● **Data records**:

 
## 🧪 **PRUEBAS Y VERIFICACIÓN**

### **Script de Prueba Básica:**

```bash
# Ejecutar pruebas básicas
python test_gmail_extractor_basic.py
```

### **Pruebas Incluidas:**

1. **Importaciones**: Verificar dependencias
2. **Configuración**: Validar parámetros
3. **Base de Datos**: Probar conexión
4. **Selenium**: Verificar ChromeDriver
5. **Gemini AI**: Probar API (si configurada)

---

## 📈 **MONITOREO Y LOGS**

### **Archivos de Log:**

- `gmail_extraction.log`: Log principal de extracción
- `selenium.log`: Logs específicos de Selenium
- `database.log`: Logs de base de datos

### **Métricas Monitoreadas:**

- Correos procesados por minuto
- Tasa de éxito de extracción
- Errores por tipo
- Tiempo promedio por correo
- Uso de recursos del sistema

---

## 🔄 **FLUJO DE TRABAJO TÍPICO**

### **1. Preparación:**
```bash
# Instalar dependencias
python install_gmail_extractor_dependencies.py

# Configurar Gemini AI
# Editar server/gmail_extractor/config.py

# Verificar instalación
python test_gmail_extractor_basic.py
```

● **Exercise**: Reply with nothing but the number of lines in the entries that include "Gemini".

● **Answer to the problem**: 2